M_i = \sup_{x\in [x_{i-i}, x_i]} f(x)\leq f(x_{i})

m_i = \inf_{x\in [x_{i-1}, x_i]} f(x)\geq f(x_{i-1})

So,

\begin{aligned}
U(P,f,\alpha) - L(P,f,\alpha) &= \sum_{i=1}^{n} (M_i - m_i)\Delta \alpha_i \\
&\leq \sum_{i=1}^{n} \left[ f(x_i) - f(x_{i-1}) \right] \left[ \alpha(x_i) - \alpha(x_{i-1}) \right] \\

&\leq \sum_{i=1}^{n} \left[ f(x_i) - f(x_{i-1}) \right](\sup_{x\in [x_{i-1}, x_i]} \alpha(x) - \inf_{x\in [x_{i-1}, x_i]} \alpha(x)) \\
&=U(P,\alpha,f) - L(P,\alpha,f)
\end{aligned}

By Theorem 6.8, \alpha\in \mathscr{R}(f), so for any \epsilon > 0, there exists a partition P such that

U(P,\alpha,f) - L(P,\alpha,f) < \epsilon

Therefore, U(P,f,\alpha) - L(P,f,\alpha)<U(P,\alpha,f) - L(P,\alpha,f) < \epsilon, so f\in \mathscr{R}(\alpha) on [a, b].

QED

Theorem 6.10

Suppose f is bounded on [a, b] and has finitely many points \{y_1, y_2, \cdots, y_J\} of discontinuity, and \alpha is continuous on [a, b]. Then f\in \mathscr{R}(\alpha) on [a, b].

Proof:

Since f is bounded, there exists a M>0 such that |f(x)|\leq M for all x\in [a, b].

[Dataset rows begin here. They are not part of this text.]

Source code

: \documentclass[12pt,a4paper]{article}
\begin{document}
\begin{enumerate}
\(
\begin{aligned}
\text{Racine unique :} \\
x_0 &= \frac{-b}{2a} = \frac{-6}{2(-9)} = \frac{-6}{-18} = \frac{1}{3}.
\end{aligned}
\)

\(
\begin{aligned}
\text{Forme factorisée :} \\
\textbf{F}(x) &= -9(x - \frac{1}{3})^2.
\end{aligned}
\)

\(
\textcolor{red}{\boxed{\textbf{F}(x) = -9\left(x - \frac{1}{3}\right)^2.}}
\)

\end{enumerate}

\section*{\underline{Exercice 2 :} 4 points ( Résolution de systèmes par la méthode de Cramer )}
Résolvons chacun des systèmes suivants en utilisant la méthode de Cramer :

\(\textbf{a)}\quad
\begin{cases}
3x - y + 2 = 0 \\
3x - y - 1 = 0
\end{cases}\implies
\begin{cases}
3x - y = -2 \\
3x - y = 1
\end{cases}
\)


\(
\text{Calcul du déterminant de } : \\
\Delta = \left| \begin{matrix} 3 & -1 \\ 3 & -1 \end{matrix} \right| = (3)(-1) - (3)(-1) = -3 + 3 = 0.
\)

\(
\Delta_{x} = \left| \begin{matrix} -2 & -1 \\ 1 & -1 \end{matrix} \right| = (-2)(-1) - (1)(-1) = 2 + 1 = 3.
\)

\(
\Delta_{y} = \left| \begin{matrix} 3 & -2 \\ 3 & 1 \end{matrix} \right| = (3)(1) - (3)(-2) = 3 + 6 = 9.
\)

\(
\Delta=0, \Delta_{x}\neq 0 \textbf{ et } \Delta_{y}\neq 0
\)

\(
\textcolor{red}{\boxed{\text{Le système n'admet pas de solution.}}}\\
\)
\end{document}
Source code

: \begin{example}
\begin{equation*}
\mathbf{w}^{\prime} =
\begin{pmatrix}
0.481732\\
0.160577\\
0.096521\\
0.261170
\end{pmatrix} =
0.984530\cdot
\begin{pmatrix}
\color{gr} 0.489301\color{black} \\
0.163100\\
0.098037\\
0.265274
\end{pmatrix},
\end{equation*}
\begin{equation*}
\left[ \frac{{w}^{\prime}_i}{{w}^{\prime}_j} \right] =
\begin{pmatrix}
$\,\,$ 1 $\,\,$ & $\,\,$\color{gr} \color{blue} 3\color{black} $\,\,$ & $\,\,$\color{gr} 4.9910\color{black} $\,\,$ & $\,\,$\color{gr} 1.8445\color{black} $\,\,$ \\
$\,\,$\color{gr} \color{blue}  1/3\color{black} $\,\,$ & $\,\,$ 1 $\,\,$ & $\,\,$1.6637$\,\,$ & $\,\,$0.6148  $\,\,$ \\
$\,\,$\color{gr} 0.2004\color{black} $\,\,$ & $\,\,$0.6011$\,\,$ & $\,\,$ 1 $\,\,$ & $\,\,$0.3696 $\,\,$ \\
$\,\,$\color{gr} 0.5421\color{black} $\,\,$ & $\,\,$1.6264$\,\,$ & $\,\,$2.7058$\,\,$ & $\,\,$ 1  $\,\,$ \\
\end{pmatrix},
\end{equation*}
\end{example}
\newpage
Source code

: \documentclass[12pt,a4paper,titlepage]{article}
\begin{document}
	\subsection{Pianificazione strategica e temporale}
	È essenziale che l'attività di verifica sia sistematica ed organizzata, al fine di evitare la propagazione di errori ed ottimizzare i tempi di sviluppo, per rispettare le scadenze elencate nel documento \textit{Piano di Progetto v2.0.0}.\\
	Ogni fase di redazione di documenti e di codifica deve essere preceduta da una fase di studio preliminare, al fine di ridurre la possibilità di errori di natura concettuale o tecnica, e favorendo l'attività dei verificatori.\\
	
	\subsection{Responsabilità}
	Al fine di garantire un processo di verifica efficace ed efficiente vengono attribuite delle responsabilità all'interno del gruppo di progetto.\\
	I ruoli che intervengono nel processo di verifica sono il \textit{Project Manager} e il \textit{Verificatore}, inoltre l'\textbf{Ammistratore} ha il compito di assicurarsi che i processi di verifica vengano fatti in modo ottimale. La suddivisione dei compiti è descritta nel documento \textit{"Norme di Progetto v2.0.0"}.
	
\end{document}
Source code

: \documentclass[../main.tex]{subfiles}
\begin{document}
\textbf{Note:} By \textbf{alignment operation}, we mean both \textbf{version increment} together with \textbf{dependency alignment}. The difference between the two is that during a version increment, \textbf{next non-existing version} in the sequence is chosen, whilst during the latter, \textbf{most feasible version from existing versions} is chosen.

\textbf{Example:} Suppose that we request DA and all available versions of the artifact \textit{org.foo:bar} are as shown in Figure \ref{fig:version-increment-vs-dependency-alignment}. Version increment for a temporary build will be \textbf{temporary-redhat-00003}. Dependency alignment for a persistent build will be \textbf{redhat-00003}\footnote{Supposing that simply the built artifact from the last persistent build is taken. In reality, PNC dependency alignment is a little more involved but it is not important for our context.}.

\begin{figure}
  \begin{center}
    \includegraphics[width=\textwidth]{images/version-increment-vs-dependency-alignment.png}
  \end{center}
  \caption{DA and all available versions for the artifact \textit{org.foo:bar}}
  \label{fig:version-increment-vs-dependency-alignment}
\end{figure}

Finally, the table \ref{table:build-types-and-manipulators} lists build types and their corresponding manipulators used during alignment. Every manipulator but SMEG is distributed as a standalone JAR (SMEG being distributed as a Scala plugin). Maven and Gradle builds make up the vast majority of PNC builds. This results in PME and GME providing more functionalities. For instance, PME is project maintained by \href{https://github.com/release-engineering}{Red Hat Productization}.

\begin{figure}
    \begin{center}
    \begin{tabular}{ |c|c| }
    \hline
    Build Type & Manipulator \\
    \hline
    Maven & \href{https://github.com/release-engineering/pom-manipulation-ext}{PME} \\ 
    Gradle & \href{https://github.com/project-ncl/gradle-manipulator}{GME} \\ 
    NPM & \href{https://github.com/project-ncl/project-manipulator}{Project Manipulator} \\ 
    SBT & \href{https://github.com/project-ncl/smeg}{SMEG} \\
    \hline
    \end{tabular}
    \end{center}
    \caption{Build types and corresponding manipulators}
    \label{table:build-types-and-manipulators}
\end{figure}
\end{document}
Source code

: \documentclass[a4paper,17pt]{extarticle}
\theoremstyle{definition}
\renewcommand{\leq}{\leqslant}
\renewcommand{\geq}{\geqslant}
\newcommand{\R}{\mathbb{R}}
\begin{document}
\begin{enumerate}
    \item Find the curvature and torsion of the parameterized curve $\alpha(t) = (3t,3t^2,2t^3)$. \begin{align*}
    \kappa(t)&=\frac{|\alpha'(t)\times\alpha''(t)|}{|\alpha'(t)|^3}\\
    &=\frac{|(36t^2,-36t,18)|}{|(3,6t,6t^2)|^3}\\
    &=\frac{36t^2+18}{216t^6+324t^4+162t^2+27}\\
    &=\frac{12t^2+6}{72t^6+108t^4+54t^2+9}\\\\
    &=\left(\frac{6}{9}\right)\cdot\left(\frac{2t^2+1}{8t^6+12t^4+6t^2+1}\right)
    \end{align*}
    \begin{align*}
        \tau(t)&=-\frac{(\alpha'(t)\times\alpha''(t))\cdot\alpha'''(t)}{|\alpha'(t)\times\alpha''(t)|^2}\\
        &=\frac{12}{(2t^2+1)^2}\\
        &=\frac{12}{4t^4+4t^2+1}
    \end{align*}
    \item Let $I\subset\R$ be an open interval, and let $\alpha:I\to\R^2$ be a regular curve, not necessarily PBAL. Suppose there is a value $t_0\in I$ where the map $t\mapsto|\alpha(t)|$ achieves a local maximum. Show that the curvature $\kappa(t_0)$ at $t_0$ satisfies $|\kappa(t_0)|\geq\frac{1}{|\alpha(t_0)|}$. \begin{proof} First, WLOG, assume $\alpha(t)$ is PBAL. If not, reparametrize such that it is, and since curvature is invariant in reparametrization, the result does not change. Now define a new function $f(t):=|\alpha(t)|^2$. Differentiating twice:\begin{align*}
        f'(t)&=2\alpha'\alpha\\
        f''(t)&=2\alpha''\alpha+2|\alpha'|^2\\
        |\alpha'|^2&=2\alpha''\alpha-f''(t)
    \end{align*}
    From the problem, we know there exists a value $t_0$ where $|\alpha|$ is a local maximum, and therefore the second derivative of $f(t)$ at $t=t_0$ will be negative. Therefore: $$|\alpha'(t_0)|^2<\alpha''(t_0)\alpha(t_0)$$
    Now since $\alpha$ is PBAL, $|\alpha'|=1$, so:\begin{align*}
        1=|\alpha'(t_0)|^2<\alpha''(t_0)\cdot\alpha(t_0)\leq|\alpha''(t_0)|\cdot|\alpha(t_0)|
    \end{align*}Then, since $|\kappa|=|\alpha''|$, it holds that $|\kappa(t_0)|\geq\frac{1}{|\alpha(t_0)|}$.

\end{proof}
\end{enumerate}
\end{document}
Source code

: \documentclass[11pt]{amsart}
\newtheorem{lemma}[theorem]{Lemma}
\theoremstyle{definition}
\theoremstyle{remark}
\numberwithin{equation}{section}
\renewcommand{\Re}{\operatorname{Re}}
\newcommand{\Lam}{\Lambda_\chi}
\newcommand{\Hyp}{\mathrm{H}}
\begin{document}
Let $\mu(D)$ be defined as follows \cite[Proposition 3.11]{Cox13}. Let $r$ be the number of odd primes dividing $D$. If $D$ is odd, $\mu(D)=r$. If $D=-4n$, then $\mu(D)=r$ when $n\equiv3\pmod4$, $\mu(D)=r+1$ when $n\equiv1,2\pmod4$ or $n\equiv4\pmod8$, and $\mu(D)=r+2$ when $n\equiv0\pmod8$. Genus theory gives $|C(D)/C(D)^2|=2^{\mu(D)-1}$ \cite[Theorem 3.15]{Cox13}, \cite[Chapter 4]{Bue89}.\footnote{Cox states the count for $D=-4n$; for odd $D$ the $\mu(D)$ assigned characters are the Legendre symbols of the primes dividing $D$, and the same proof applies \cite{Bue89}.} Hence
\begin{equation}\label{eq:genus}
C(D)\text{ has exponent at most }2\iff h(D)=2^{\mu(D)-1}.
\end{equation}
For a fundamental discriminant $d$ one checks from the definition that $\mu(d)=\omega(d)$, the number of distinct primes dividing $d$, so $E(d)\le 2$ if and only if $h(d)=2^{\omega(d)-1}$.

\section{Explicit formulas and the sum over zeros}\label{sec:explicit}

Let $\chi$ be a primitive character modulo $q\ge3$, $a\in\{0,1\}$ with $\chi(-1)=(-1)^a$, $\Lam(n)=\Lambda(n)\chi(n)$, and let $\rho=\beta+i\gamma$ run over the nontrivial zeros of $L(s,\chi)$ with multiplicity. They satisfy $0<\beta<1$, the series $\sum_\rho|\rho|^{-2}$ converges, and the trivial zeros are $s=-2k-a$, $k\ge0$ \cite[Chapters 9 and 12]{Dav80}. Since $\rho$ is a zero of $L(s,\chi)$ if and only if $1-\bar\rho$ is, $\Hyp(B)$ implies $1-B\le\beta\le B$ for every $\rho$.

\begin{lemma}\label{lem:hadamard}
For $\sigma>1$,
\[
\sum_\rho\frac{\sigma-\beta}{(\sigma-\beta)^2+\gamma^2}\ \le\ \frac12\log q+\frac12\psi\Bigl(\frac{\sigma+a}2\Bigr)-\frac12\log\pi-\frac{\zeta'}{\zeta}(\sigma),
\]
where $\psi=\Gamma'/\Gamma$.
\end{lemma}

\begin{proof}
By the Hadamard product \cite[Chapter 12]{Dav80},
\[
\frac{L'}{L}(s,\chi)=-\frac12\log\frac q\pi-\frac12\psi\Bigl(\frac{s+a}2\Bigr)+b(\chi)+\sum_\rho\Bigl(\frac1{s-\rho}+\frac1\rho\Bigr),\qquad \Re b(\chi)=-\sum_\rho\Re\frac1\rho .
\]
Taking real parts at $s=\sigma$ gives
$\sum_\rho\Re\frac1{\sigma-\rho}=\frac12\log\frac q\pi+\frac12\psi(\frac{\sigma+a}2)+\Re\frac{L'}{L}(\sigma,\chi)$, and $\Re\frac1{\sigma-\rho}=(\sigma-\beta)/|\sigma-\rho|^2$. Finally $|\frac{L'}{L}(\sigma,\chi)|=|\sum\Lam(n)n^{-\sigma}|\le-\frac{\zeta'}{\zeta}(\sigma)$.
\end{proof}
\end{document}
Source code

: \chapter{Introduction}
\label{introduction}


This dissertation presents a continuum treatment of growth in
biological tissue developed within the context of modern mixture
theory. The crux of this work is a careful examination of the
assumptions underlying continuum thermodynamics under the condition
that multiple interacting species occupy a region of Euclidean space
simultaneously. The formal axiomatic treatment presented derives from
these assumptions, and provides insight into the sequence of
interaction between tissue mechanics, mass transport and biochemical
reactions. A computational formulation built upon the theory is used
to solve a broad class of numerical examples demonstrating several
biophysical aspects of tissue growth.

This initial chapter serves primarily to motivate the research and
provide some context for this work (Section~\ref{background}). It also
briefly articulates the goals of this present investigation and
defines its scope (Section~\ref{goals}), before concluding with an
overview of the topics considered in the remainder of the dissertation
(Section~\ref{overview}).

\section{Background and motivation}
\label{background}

Let \epsilon > 0. Since \alpha is continuous on [a, b], we can find some intervals [u_j,v_j]\subset (a,b) and y_j\in [u_j,v_j] and |\alpha(u_j) - \alpha(v_j)| < \epsilon for all j=1,2,\cdots,J.

Set K=[a,b]\setminus \bigcup_{j=1}^{J}(u_j,v_j). Since K is compact, f is uniformly continuous on K. Hence, there exists a \delta > 0 such that for any s,t\in K and |s-t|<\delta, we have |f(s)-f(t)|<\epsilon.

Let P=\{x_0,x_1,\cdots,x_n=b\} containing all the points u_j,v_j,\forall j=1,2,\cdots,J and \Delta x_i<\delta,\forall x_i\notin \{u_j,v_j,\forall j=1,2,\cdots,J\}.

Then,

If x_i=u_j for some j=1,2,\cdots,J, then M_i-m_i\leq M:=2\sup|f_x|. But \Delta \alpha_i\leq \epsilon for all i=1,2,\cdots,n.

If x_i\neq u_j for all j=1,2,\cdots,J, then by uniform continuity of f on K, we have M_i-m_i\leq \epsilon.

In either case, we have

\begin{aligned}
U(P,f,\alpha) - L(P,f,\alpha) &= \sum_{i=1}^{n} (M_i - m_i)\Delta \alpha_i \\
&\leq J M\epsilon + \sum_{i=1}^{n} \epsilon \Delta \alpha_i \\
&= \epsilon(J M + \sum_{i=1}^{n} \Delta \alpha_i)
\end{aligned}

Since \epsilon is arbitrary, we have U(P,f,\alpha) - L(P,f,\alpha) < \epsilon.

Therefore, f\in \mathscr{R}(\alpha) on [a, b].

QED

Theorem 6.11

Suppose f\in \mathscr{R}(\alpha) on [a, b], m\leq f(x)\leq M for all x\in [a, b], and \phi is continuous on [m, M], and let h(x)=\phi(f(x)) on [a, b]. Then h\in \mathscr{R}(\alpha) on [a, b].